Com os telefones dava-se o mesmo. Muito antes dos nossos telefones terem a numeração limitada a 4 algarismos havia nas casas uns aparelhos pretos, com enormes pilhas atrás, que eram atendidos pelas telefonistas quando acionada uma manivelazinha. Lembro de uma vez que minha mãe queria falar com uma amiga e contactou a operadora. Ao pedir para que ela completasse a ligação até a casa da dona fulana, a telefonista foi certeira: “- Nem perca seu tempo, Creusa. Eu a ouvi combinando com a vizinha de irem ao comércio hoje de manhã”. Sigilo zero.

Ana Costa
João Pessoa era tão pequena que conhecíamos todos os "avoados" daqui. Nenhum deles violento. Macaxeira, a pé pelas ruas, pensava dirigir um automóvel, aumentava a velocidade, passava marchas e parava nos sinais. Um dia, foi à loja dos meus pais e pediu uma lâmpada de 200 volts. Só tinha de 100 volts. “— Então me dá duas”. Lógica incrível, hein? Já Carboreto de louco não tinha nada. Ia de bar em bar com uma pasta 007 vendendo isqueiros e canetas. A clientela ria-se de sua suposta loucura, mas, na verdade, era um Nasrudin paraibano. É dele a célebre frase de que "para ser doido na Paraíba tem que ter muito juízo". Consta que teria sido atropelado e que morreu à falta de qualquer socorro. A conferir.

A. David Diniz
Caixa D’agua era poeta, sempre soluçando, sempre vestindo ternos brancos. Dizia: “— Aqui na Paraíba só eu e o Comendador Renato Ribeiro Coutinho usamos branco”. Cheguei a prefaciar um dos seus inúmeros livros. Tenho de cor seu mais belo verso: “Eu tinha nas minhas mãos somente sonhos”.

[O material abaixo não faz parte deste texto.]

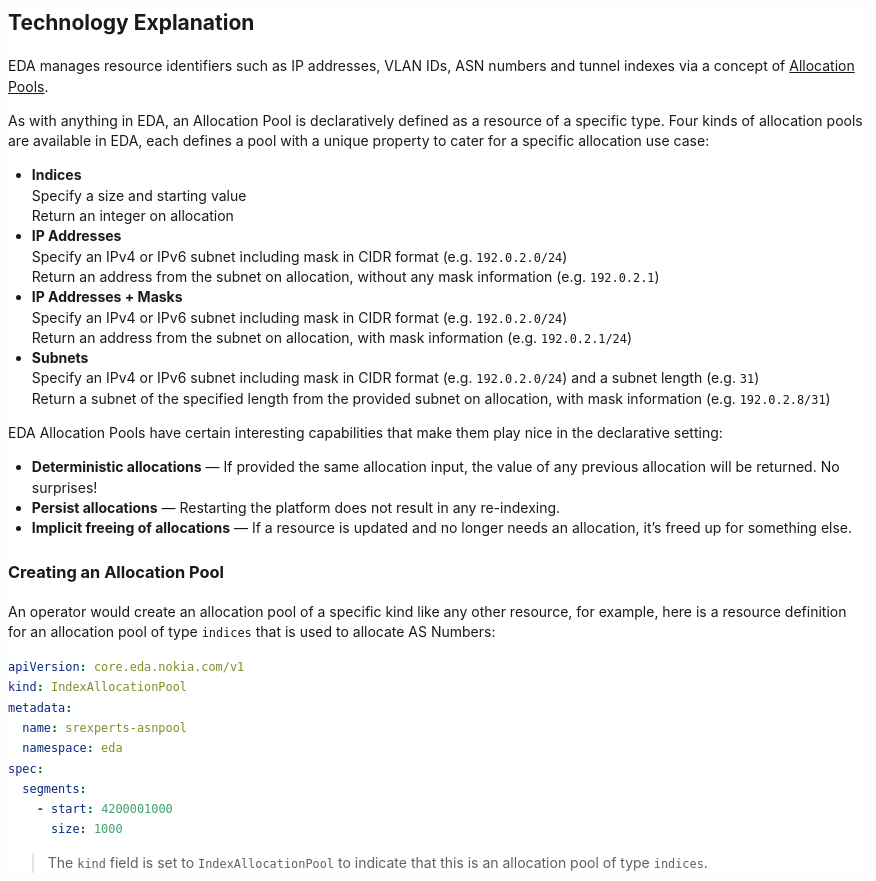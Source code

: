 ## Technology Explanation

EDA manages resource identifiers such as IP addresses, VLAN IDs, ASN numbers and tunnel indexes via a concept of [Allocation Pools][allocation-docs].

As with anything in EDA, an Allocation Pool is declaratively defined as a resource of a specific type. Four kinds of allocation pools are available in EDA, each defines a pool with a unique property to cater for a specific allocation use case:

* **Indices**  
    Specify a size and starting value  
    Return an integer on allocation
* **IP Addresses**  
    Specify an IPv4 or IPv6 subnet including mask in CIDR format (e.g. `192.0.2.0/24`)  
    Return an address from the subnet on allocation, without any mask information (e.g. `192.0.2.1`)
* **IP Addresses + Masks**  
    Specify an IPv4 or IPv6 subnet including mask in CIDR format (e.g. `192.0.2.0/24`)  
    Return an address from the subnet on allocation, with mask information (e.g. `192.0.2.1/24`)
* **Subnets**  
    Specify an IPv4 or IPv6 subnet including mask in CIDR format (e.g. `192.0.2.0/24`) and a subnet length (e.g. `31`)  
    Return a subnet of the specified length from the provided subnet on allocation, with mask information (e.g. `192.0.2.8/31`)

EDA Allocation Pools have certain interesting capabilities that make them play nice in the declarative setting:

* **Deterministic allocations** — If provided the same allocation input, the value of any previous allocation will be returned. No surprises!
* **Persist allocations** — Restarting the platform does not result in any re-indexing.
* **Implicit freeing of allocations** — If a resource is updated and no longer needs an allocation, it’s freed up for something else.

### Creating an Allocation Pool

An operator would create an allocation pool of a specific kind like any other resource, for example, here is a resource definition for an allocation pool of type `indices` that is used to allocate AS Numbers:

```yaml
apiVersion: core.eda.nokia.com/v1
kind: IndexAllocationPool
metadata:
  name: srexperts-asnpool
  namespace: eda
spec:
  segments:
    - start: 4200001000
      size: 1000
```

> The `kind` field is set to `IndexAllocationPool` to indicate that this is an allocation pool of type `indices`.


[allocation-docs]: https://docs.eda.dev/25.8/user-guide/allocation-pools/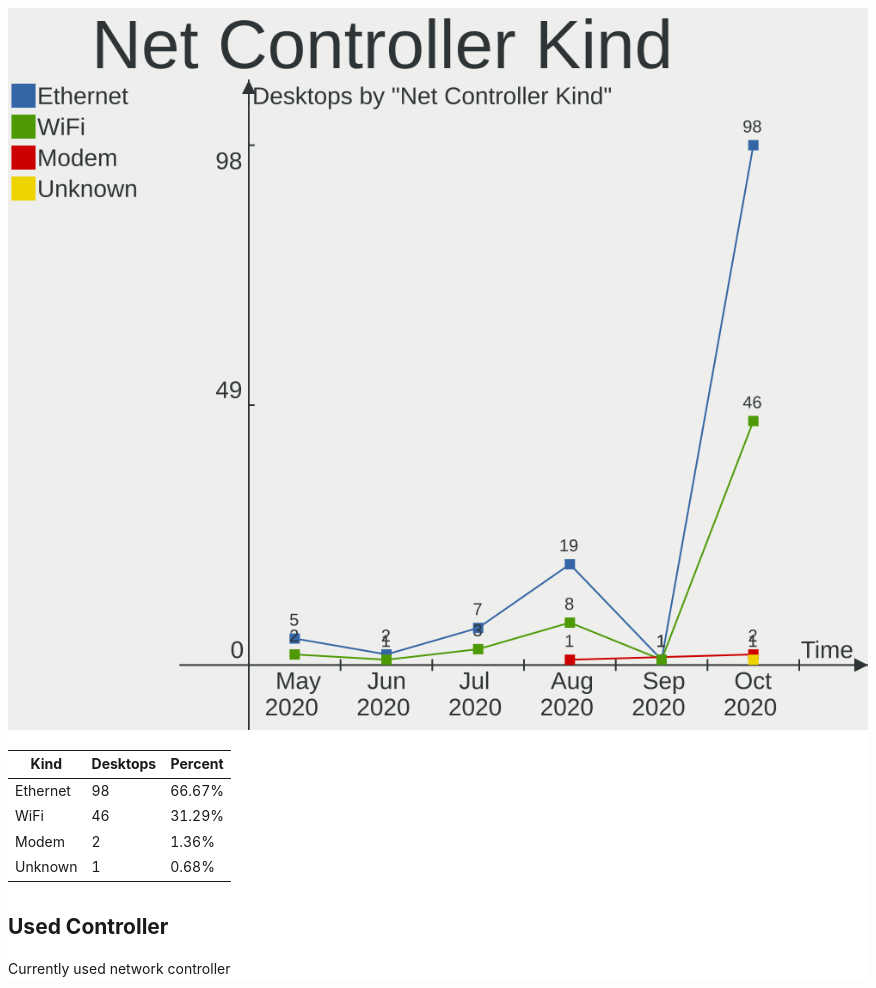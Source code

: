 ![Net Controller Kind](./images/line_chart_bsd/net_kind.svg)

| Kind     | Desktops | Percent |
|----------|----------|---------|
| Ethernet | 98       | 66.67%  |
| WiFi     | 46       | 31.29%  |
| Modem    | 2        | 1.36%   |
| Unknown  | 1        | 0.68%   |

Used Controller
---------------

Currently used network controller
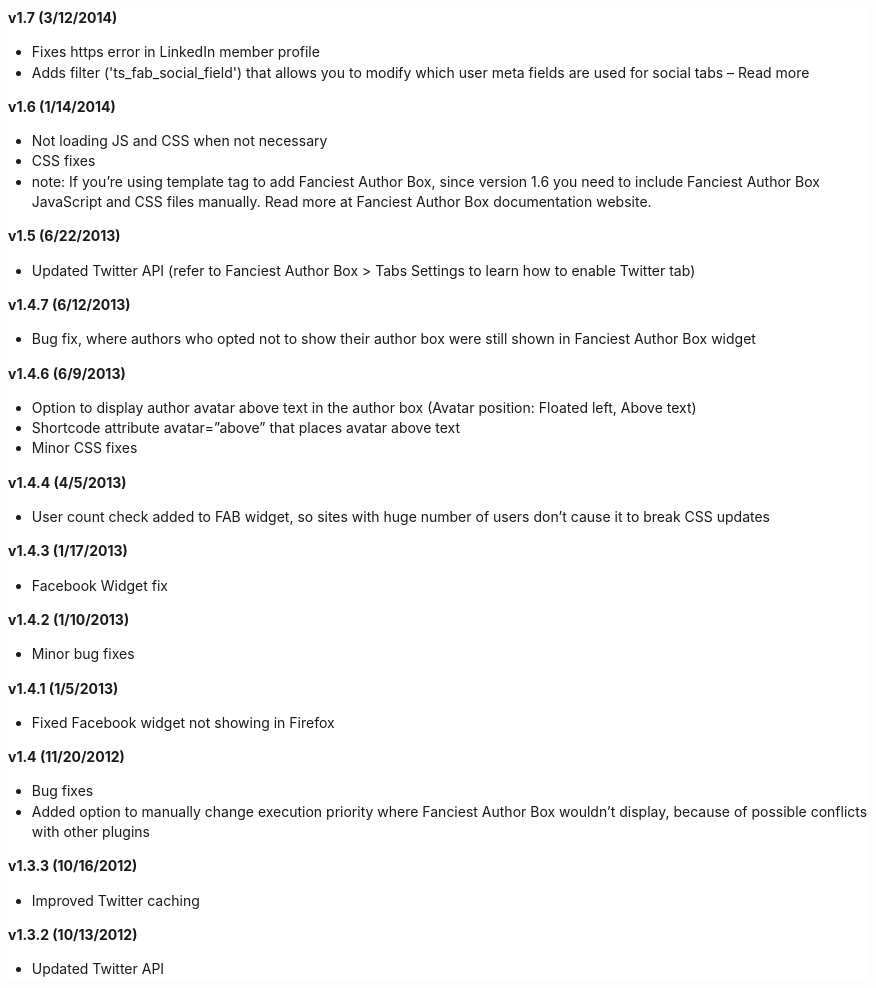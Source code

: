 
**v1.7 (3/12/2014)**
* Fixes https error in LinkedIn member profile
* Adds filter ('ts_fab_social_field') that allows you to modify which user meta fields are used for social tabs – Read more


**v1.6 (1/14/2014)**
* Not loading JS and CSS when not necessary
* CSS fixes
* note: If you’re using template tag to add Fanciest Author Box, since version 1.6 you need to include Fanciest Author Box JavaScript and CSS files manually. Read more at Fanciest Author Box documentation website.


**v1.5 (6/22/2013)**
* Updated Twitter API (refer to Fanciest Author Box > Tabs Settings to learn how to enable Twitter tab)


**v1.4.7 (6/12/2013)**
* Bug fix, where authors who opted not to show their author box were still shown in Fanciest Author Box widget


**v1.4.6 (6/9/2013)**
* Option to display author avatar above text in the author box (Avatar position: Floated left, Above text)
* Shortcode attribute avatar=”above” that places avatar above text
* Minor CSS fixes


**v1.4.4 (4/5/2013)**
* User count check added to FAB widget, so sites with huge number of users don’t cause it to break
CSS updates


**v1.4.3 (1/17/2013)**
* Facebook Widget fix


**v1.4.2 (1/10/2013)**
* Minor bug fixes


**v1.4.1 (1/5/2013)**
* Fixed Facebook widget not showing in Firefox


**v1.4 (11/20/2012)**
* Bug fixes
* Added option to manually change execution priority where Fanciest Author Box wouldn’t display, because of possible conflicts with other plugins


**v1.3.3 (10/16/2012)**
* Improved Twitter caching


**v1.3.2 (10/13/2012)**
* Updated Twitter API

Mocidade era intelectual. Fazia discursos belíssimos no centro da cidade, às vezes batendo nos políticos. Dizem que certa vez o Governador João Agripino lhe perguntou quem pagava suas refeições, sua hospedagem e ainda lhe dava um estipêndio mensal via loteria estadual? Ele disse que tudo aquilo era bancado pelo Governador. Dr. João subiu o tom: “— Então, com tudo isso, como é que você fica fazendo discursos falando mal do meu governo?”. Ao que Mocidade desabafou: “— Ah, Dr. João, é assim mesmo. Governo foi feito para sofrer”. Terminado o mandato do Dr. Agripino, Dr. Ernani Sátiro assumiu o governo e Mocidade foi logo se chegando ao novo poderoso para continuar a receber as benesses do poder. Com sua voz tonitruante o novo Governador fulminou:

“— Amigo velho, você é doido de João Agripino, os meus doidos eu estou trazendo de Patos”.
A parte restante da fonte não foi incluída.